- **WORK REQUIRED**: Scan the records that follow, and whenever a line has the word "from", copy it.
========
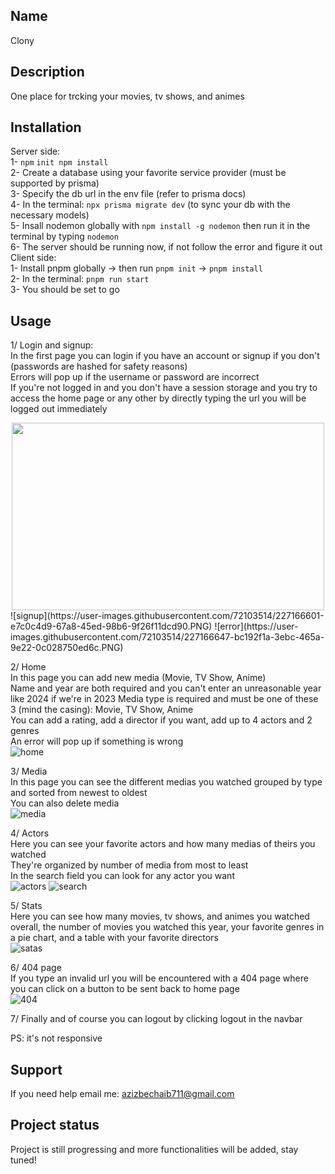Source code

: ## Name
Clony

## Description
One place for trcking your movies, tv shows, and animes

## Installation
Server side:  
1- `npm`
`init npm install`  
2- Create a database using your favorite service provider (must be supported by prisma)  
3- Specify the db url in the env file (refer to prisma docs)  
4- In the terminal: `npx prisma migrate dev` (to sync your db with the necessary models)  
5- Insall nodemon globally with `npm install -g nodemon` then run it in the terminal by typing `nodemon`    
6- The server should be running now, if not follow the error and figure it out  
Client side:  
1- Install pnpm globally -> then run `pnpm init` -> `pnpm install`    
2- In the terminal: `pnpm run start`  
3- You should be set to go  

## Usage  
1/ Login and signup:  
In the first page you can login if you have an account or signup if you don't (passwords are hashed for safety reasons)  
Errors will pop up if the username or password are incorrect  
If you're not logged in and you don't have a session storage and you try to access the home page or any other by directly typing the url you will be logged out immediately  
<div style="text-align:center">
  <img src="https://user-images.githubusercontent.com/72103514/227166567-f243f3f1-9bea-4c14-9e49-f55903ab9aeb.PNG" width="500" height="300">
</div>
![signup](https://user-images.githubusercontent.com/72103514/227166601-e7c0c4d9-67a8-45ed-98b6-9f26f11dcd90.PNG)
![error](https://user-images.githubusercontent.com/72103514/227166647-bc192f1a-3ebc-465a-9e22-0c028750ed6c.PNG)

2/ Home  
In this page you can add new media (Movie, TV Show, Anime)  
Name and year are both required and you can't enter an unreasonable year like 2024 if we're in 2023
Media type is required and must be one of these 3 (mind the casing): Movie, TV Show, Anime  
You can add a rating, add a director if you want, add up to 4 actors and 2 genres  
An error will pop up if something is wrong  
![home](https://user-images.githubusercontent.com/72103514/227167155-c3aa3211-9a6f-440b-8240-7aefb6873ffa.PNG)

3/ Media  
In this page you can see the different medias you watched grouped by type and sorted from newest to oldest  
You can also delete media  
![media](https://user-images.githubusercontent.com/72103514/227167394-4cfdca94-6f58-493f-bcac-5c0e5b14877a.PNG)

4/ Actors  
Here you can see your favorite actors and how many medias of theirs you watched  
They're organized by number of media from most to least  
In the search field you can look for any actor you want  
![actors](https://user-images.githubusercontent.com/72103514/227167709-00cd141f-18b6-49c8-9679-52c2a6bb0b61.PNG)
![search](https://user-images.githubusercontent.com/72103514/227167726-5e3bbb9a-dd62-4640-b625-2beb77843d68.PNG)

5/ Stats  
Here you can see how many movies, tv shows, and animes you watched overall, the number of movies you watched this year, your favorite genres in a pie chart, and a table with your favorite directors  
![satas](https://user-images.githubusercontent.com/72103514/227167879-e7f77e96-3e84-4dc4-a1f4-dce3c46dd256.PNG)

6/ 404 page  
If you type an invalid url you will be encountered with a 404 page where you can click on a button to be sent back to home page  
![404](https://user-images.githubusercontent.com/72103514/227168029-6ebd3e71-b967-49c4-bbd3-128d4708d67a.PNG)

7/ Finally and of course you can logout by clicking logout in the navbar  
  
PS: it's not responsive  

## Support
If you need help email me: azizbechaib711@gmail.com

## Project status
Project is still progressing and more functionalities will be added, stay tuned!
========
- **RESULT**:
In this page you can see the different medias you watched grouped by type and sorted from newest to oldest  
They're organized by number of media from most to least  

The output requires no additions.